Assignment: Give back every line of the data exactly. Pictures are not part of the copy.

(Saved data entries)
★ ★ ★ ★ ★ ★ ★
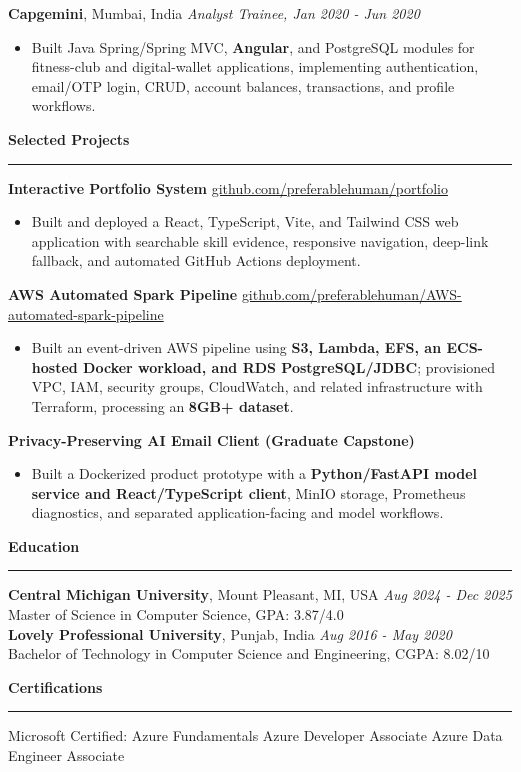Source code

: \documentclass[11pt,letterpaper]{article}
\newcommand{\ressection}[1]{\Needspace{6\baselineskip}\vspace{8pt}\par\textbf{#1}\par\vspace{2pt}\hrule\vspace{5pt}}
\begin{document}
\textbf{Capgemini}, Mumbai, India \hfill \textit{Analyst Trainee, Jan 2020 - Jun 2020}
\begin{itemize}
  \item Built Java Spring/Spring MVC, \textbf{Angular}, and PostgreSQL modules for fitness-club and digital-wallet applications, implementing authentication, email/OTP login, CRUD, account balances, transactions, and profile workflows.
\end{itemize}

\ressection{Selected Projects}
\textbf{Interactive Portfolio System} \hfill \href{https://github.com/preferablehuman/portfolio}{github.com/preferablehuman/portfolio}
\begin{itemize}
  \item Built and deployed a React, TypeScript, Vite, and Tailwind CSS web application with searchable skill evidence, responsive navigation, deep-link fallback, and automated GitHub Actions deployment.
\end{itemize}
\vspace{2pt}
\textbf{AWS Automated Spark Pipeline} \hfill \href{https://github.com/preferablehuman/AWS-automated-spark-pipeline}{github.com/preferablehuman/AWS-automated-spark-pipeline}
\begin{itemize}
  \item Built an event-driven AWS pipeline using \textbf{S3, Lambda, EFS, an ECS-hosted Docker workload, and RDS PostgreSQL/JDBC}; provisioned VPC, IAM, security groups, CloudWatch, and related infrastructure with Terraform, processing an \textbf{8GB+ dataset}.
\end{itemize}
\vspace{2pt}
\textbf{Privacy-Preserving AI Email Client (Graduate Capstone)}
\begin{itemize}
  \item Built a Dockerized product prototype with a \textbf{Python/FastAPI model service and React/TypeScript client}, MinIO storage, Prometheus diagnostics, and separated application-facing and model workflows.
\end{itemize}

\ressection{Education}
\textbf{Central Michigan University}, Mount Pleasant, MI, USA \hfill \textit{Aug 2024 - Dec 2025}\\
Master of Science in Computer Science, GPA: 3.87/4.0\\[2pt]
\textbf{Lovely Professional University}, Punjab, India \hfill \textit{Aug 2016 - May 2020}\\
Bachelor of Technology in Computer Science and Engineering, CGPA: 8.02/10

\ressection{Certifications}
Microsoft Certified: Azure Fundamentals \textbar{} Azure Developer Associate \textbar{} Azure Data Engineer Associate
\end{document}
★ ★ ★ ★ ★ ★ ★
Worked solution:
Source code

: \documentclass[11pt,letterpaper]{article}
\newcommand{\ressection}[1]{\Needspace{6\baselineskip}\vspace{8pt}\par\textbf{#1}\par\vspace{2pt}\hrule\vspace{5pt}}
\begin{document}
\textbf{Capgemini}, Mumbai, India \hfill \textit{Analyst Trainee, Jan 2020 - Jun 2020}
\begin{itemize}
  \item Built Java Spring/Spring MVC, \textbf{Angular}, and PostgreSQL modules for fitness-club and digital-wallet applications, implementing authentication, email/OTP login, CRUD, account balances, transactions, and profile workflows.
\end{itemize}

\ressection{Selected Projects}
\textbf{Interactive Portfolio System} \hfill \href{https://github.com/preferablehuman/portfolio}{github.com/preferablehuman/portfolio}
\begin{itemize}
  \item Built and deployed a React, TypeScript, Vite, and Tailwind CSS web application with searchable skill evidence, responsive navigation, deep-link fallback, and automated GitHub Actions deployment.
\end{itemize}
\vspace{2pt}
\textbf{AWS Automated Spark Pipeline} \hfill \href{https://github.com/preferablehuman/AWS-automated-spark-pipeline}{github.com/preferablehuman/AWS-automated-spark-pipeline}
\begin{itemize}
  \item Built an event-driven AWS pipeline using \textbf{S3, Lambda, EFS, an ECS-hosted Docker workload, and RDS PostgreSQL/JDBC}; provisioned VPC, IAM, security groups, CloudWatch, and related infrastructure with Terraform, processing an \textbf{8GB+ dataset}.
\end{itemize}
\vspace{2pt}
\textbf{Privacy-Preserving AI Email Client (Graduate Capstone)}
\begin{itemize}
  \item Built a Dockerized product prototype with a \textbf{Python/FastAPI model service and React/TypeScript client}, MinIO storage, Prometheus diagnostics, and separated application-facing and model workflows.
\end{itemize}

\ressection{Education}
\textbf{Central Michigan University}, Mount Pleasant, MI, USA \hfill \textit{Aug 2024 - Dec 2025}\\
Master of Science in Computer Science, GPA: 3.87/4.0\\[2pt]
\textbf{Lovely Professional University}, Punjab, India \hfill \textit{Aug 2016 - May 2020}\\
Bachelor of Technology in Computer Science and Engineering, CGPA: 8.02/10

\ressection{Certifications}
Microsoft Certified: Azure Fundamentals \textbar{} Azure Developer Associate \textbar{} Azure Data Engineer Associate
\end{document}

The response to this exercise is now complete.